UM SERTANISTA NA PAULICÉIA DESVAIRADA

Um sertanista na paulicéia desvairada.

Quando cheguei das Gerais, a primeira coisa que vi foi gente. É gente demais!

Eu ali no centro da cidade, parado, vendo aquele corre-corre. Sem ter pra onde ir, sem ter o que fazer, entrei num bar e danei a beber. Tomei logo um porre.

Lá na minha terra tudo é mais tranqüilo. Qui que era aquilo... Um entra e sai naquele boteco. Mas esperto que sou, não vacilo, não dei bobeira. Dizem que aqui em São Paulo, coisa mais fácil é perder a carteira.

Sai do bar, mas pra lá do que pra cá. Segui meu caminho cheio de fome, sono e frio. No bolso, quase vazio, pouco dinheiro. Precisava achar um pulgueiro que tivesse ao menos banheiro, colchão e travesseiro. Precisava dormir para estar bem no dia seguinte, procurar trabalho, um bico, um quebra-galho. O importante é render um cascalho.

Pensei em ficar por aqui um mês. Achava que era tempo suficiente pra arrumar um bom trampo, dizem que aqui em São Paulo é mais fácil, rapidinho me levanto.

Cheguei num tal largo do Paissandu. Rapaz, ali eu vi de tudo. Matei minha fome com um tal churrasco grego. Paguei um real e ainda ganhei um suco.

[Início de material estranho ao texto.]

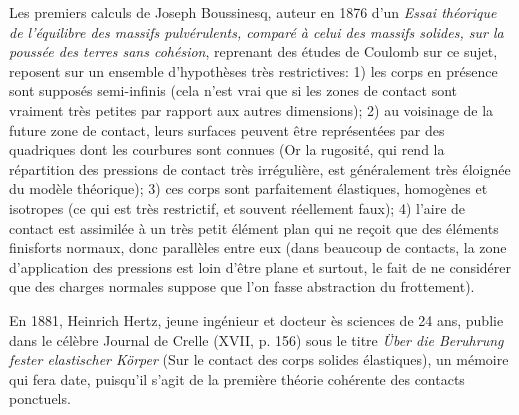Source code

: \medskip
\begin{histoire}%
Les premiers calculs de Joseph Boussinesq,
auteur en 1876 d'un \emph{Essai théorique de l'équilibre des massifs pulvérulents, comparé à celui des
massifs solides, sur la poussée des terres sans cohésion}, reprenant des études de
Coulomb sur ce sujet, reposent sur
un ensemble d'hypothèses très restrictives:
1) les corps en présence sont supposés semi-infinis (cela n'est vrai que si les zones de contact sont
vraiment très petites par rapport aux autres dimensions);
2) au voisinage de la future zone de contact, leurs surfaces peuvent être représentées par des
quadriques dont les courbures sont connues (Or la rugosité, qui rend la répartition des pressions
de contact très irrégulière, est généralement très éloignée du modèle théorique);
3) ces corps sont parfaitement élastiques, homogènes et isotropes (ce qui est très restrictif,
et souvent réellement faux);
4) l'aire de contact est assimilée à un très petit élément plan qui ne reçoit que des éléments finisforts
normaux, donc parallèles entre eux (dans beaucoup de contacts, la zone d'application des pressions
est loin d'être plane et surtout, le fait de ne considérer que des charges normales suppose que l'on
fasse abstraction du frottement).

\medskip
En 1881, Heinrich Hertz, jeune ingénieur et
docteur ès sciences de 24 ans, publie dans le célèbre Journal de Crelle (XVII, p. 156) sous le titre
\emph{Über die Beruhrung fester elastischer Körper} (Sur le contact des corps solides élastiques),
un mémoire qui fera date, puisqu'il s'agit de la première théorie cohérente des contacts ponctuels.


\end{histoire}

Saciada a fome que me consumia, continuei andando. Me chamou a atenção uma galeria do outro lado da rua. Só tinha gente de preto. Rapaz era cada cabelo. Tinha todo espetado, amarelo, vermelho... Tinha mulher de batom preto, com um monte de corrente pendurada no cinto e homem com mais de dez brinco. Tudo sentado no chão, e não conversavam não, ouviam um rádio com uma barulheira dos diabos. Fiquei curioso, cheguei mais perto, e no intuito de puxar conversa, fui logo sorrindo:

- Fala moçada, que visual maneiro, muito chique, muito lindo...

Rapaz, e não é que os caras levantaram e começaram a me encher de porrada. Até a mulherada, umas bota do exército com bico de aço... Rapaz que cagaço... Era chute de todo jeito, na cabeça, nas pernas, no peito... Logo eu, que nunca gostei de briga, pra essas coisas sempre fui fraco... Só deu tempo mesmo de proteger os zóio e o saco.

Foi mais de dez minutos até chegar a polícia. Os caras saíram correndo, ninguém foi preso. Eu com uma puta dor no corpo, quase morto, ainda tive que explicar pro policial o que havia acontecido. Eu ali sentado no chão, todo fodido, cheio de dor, E o guarda me olha cheio de razão:

- Foi xenofobia.

- Deixe de putaria.... Não seja ignorante. Eu sei bem o que é isso. Sou letrado, estudado e formado, não sou nenhum menino. Sou da terra de Drummond, Adélia Prado, Fernando Sabino. Eu sou brasileiro, tanto quanto ou mais que eles. Eu estou na minha terra, um deles é que vestia uma camisa com a bandeira da Inglaterra. Outro tinha uma suástica tatuada no braço. E o senhor vem me falar de xenofobia. Ta pensando que eu sou palhaço?

O cara cismou de me prender. E como se tudo fosse minha culpa, eu é quem tive de pedir desculpa.

Me livrei da polícia e segui meu caminho. Subi uma tal rua Guainases, ouvi uma gritaria. Procurei jogador famoso do São Paulo, Palmeiras, Corinthians. O jogo era outro. No meio do caminho tinham várias pedras. Vi muitas crianças que sem ter Disneylândia, faz a festa ali mesmo, na Cracolandia. Dei meia volta, corri.

Continuava minha caminhada quando parei num susto. Parecia uma miragem. Ali paradinha em frente uma garagem. Maria. Que não parecia santa, mas com um olhar que encanta. Fiquei quieto parado, sem fazer nenhum barulho... Quando ela sorriu me aproximei. Falei, conversei, contei tudo que passei. Ela, sorria, piscava e dizia: Vem comigo.

Foi amor. A primeira a vista.

As outras duas vezes em que trepamos, estou pagando até hoje. Maria bondosa que era parcelou em cinco vezes.

Agora, depois de tanta decepção, vou voltar para minha terra. Só eu sei quanta maldade encontrei na terra de Mário de Andrade. Se soubesse que teria experiência tão dolorosa, não teria saído do sertão de Guimarães.